Read the records beneath this task and copy every line that contains the string "align".

### Source records ###

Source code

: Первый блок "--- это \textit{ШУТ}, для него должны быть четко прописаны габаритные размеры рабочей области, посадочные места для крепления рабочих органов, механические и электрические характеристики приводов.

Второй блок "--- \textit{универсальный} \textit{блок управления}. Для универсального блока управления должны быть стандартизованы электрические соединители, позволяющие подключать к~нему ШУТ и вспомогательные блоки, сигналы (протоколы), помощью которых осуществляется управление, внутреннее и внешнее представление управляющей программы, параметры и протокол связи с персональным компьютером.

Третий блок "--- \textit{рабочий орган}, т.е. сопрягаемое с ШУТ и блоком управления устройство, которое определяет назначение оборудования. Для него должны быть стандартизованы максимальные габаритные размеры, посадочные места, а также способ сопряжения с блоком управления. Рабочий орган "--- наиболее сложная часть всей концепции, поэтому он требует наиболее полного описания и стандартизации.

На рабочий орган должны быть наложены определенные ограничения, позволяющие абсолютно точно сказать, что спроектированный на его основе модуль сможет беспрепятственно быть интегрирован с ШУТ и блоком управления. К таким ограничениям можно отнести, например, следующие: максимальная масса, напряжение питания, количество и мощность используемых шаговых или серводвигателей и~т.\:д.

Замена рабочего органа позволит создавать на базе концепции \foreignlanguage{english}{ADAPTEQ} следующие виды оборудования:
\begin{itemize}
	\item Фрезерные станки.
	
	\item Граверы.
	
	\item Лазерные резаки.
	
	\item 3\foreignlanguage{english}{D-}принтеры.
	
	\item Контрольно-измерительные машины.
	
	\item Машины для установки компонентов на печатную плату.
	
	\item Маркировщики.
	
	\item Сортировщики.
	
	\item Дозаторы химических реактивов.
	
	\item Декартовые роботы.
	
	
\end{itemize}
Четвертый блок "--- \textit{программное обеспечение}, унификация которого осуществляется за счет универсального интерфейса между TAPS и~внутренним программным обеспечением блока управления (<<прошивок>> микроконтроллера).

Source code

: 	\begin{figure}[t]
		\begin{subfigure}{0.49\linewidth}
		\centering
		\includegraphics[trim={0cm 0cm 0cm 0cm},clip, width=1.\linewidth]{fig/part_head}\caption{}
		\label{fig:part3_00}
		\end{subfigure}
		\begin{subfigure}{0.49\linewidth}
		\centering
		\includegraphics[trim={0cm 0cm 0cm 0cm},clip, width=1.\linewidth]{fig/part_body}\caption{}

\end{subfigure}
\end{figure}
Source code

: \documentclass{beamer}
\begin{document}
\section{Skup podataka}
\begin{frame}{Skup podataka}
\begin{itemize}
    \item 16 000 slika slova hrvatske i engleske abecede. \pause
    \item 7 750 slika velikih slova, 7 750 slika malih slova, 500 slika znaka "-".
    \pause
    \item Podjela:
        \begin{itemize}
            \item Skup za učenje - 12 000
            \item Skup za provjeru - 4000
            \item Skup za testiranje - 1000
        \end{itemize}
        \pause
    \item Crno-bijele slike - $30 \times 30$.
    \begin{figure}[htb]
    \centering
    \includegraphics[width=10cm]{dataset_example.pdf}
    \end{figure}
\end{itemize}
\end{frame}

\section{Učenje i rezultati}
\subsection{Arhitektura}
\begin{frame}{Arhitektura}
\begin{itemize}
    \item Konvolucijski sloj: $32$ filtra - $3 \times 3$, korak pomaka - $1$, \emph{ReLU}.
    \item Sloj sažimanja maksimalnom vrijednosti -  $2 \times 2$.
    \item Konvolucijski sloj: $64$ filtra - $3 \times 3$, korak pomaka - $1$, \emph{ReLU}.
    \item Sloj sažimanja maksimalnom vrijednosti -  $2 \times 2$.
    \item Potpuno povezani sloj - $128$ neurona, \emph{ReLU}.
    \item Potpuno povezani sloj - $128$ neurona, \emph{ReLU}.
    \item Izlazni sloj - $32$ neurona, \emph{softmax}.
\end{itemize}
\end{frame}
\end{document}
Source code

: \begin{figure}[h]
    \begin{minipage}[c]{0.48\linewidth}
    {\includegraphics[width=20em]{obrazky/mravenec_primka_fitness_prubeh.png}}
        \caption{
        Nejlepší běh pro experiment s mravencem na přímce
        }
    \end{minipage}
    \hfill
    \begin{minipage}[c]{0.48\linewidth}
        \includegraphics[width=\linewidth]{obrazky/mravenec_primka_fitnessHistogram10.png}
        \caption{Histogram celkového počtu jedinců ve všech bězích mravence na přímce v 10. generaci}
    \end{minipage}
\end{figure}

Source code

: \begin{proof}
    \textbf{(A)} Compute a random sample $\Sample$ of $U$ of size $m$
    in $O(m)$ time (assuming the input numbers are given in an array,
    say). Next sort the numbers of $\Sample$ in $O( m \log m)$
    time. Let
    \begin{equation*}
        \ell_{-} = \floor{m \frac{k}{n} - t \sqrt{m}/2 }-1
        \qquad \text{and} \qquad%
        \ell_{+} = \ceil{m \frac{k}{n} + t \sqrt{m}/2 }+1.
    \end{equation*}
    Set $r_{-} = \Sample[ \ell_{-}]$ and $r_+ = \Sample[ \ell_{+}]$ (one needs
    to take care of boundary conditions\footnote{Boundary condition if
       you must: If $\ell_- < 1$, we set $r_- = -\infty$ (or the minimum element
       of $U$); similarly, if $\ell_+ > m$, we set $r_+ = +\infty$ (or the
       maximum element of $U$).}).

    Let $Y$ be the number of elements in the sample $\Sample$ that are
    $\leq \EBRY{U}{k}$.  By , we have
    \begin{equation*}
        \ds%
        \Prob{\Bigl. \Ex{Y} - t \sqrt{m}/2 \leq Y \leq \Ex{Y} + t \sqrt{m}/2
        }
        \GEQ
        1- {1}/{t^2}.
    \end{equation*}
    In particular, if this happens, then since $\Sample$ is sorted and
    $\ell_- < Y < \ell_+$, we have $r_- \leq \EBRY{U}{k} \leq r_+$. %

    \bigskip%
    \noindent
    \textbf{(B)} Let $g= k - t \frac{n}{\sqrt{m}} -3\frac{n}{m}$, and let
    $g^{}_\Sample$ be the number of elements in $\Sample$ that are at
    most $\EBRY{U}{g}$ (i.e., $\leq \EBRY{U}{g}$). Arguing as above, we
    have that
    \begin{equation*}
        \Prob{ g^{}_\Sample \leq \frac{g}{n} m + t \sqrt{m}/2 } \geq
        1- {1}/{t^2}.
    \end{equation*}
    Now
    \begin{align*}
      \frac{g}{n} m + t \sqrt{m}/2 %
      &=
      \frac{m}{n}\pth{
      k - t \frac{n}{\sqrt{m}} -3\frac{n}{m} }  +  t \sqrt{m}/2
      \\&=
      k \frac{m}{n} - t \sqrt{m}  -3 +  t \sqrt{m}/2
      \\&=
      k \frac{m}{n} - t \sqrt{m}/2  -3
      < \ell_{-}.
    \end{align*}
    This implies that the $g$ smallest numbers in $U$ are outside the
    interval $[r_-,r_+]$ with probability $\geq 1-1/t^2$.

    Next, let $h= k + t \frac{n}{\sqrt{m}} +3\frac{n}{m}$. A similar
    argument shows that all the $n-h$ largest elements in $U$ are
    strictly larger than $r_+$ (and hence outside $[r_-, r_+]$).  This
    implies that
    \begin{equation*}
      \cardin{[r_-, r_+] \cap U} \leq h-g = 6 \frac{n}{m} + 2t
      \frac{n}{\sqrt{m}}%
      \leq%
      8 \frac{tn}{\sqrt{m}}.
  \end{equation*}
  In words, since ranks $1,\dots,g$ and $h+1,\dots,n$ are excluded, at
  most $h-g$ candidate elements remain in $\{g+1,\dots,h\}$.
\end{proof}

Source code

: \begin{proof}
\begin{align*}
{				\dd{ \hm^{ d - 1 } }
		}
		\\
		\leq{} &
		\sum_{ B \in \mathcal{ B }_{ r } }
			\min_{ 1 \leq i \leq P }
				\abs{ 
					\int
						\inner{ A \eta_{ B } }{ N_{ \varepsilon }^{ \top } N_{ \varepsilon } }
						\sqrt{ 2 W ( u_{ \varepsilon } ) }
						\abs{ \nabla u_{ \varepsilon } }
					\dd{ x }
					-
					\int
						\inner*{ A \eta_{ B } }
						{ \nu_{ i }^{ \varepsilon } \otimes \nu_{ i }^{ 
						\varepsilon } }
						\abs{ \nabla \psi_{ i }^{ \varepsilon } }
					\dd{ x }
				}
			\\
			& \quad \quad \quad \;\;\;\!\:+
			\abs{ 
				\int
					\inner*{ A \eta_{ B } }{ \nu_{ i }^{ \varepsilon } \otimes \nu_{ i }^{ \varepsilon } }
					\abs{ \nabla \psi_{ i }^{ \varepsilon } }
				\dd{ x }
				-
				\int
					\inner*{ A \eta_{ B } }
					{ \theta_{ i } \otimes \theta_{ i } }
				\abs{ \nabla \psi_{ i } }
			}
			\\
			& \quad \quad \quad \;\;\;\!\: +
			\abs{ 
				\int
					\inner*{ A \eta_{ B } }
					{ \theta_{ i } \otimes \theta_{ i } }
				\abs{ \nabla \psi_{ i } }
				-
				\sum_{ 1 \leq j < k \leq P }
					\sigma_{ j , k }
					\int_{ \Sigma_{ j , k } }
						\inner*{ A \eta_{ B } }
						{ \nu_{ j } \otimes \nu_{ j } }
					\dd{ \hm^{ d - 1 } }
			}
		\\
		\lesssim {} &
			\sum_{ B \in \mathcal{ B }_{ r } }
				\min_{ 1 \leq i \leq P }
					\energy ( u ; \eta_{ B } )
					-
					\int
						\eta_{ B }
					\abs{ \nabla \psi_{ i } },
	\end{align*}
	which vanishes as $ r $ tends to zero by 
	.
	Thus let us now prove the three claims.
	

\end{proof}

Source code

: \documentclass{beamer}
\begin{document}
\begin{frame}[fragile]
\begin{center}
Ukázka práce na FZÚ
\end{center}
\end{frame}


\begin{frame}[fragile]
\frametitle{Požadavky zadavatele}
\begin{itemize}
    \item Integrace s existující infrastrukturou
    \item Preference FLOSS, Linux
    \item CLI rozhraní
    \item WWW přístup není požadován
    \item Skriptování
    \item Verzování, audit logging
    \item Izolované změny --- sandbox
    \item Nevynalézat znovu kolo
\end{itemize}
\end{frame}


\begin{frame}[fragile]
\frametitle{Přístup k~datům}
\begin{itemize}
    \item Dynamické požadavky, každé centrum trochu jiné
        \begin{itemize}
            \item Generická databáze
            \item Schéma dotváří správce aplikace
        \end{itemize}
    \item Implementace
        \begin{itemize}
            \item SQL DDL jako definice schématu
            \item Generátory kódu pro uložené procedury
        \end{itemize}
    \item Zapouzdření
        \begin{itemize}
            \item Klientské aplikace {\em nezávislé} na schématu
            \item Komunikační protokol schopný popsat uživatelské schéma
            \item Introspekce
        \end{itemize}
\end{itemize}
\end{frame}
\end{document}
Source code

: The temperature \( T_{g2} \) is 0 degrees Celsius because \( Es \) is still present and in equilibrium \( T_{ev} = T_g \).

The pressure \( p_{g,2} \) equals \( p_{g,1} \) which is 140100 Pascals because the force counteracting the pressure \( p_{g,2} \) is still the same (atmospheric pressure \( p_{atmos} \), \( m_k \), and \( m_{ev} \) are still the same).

###

◆ **Solution to this task**:
    \begin{align*}
    \end{align*}
\begin{align*}
	\end{align*}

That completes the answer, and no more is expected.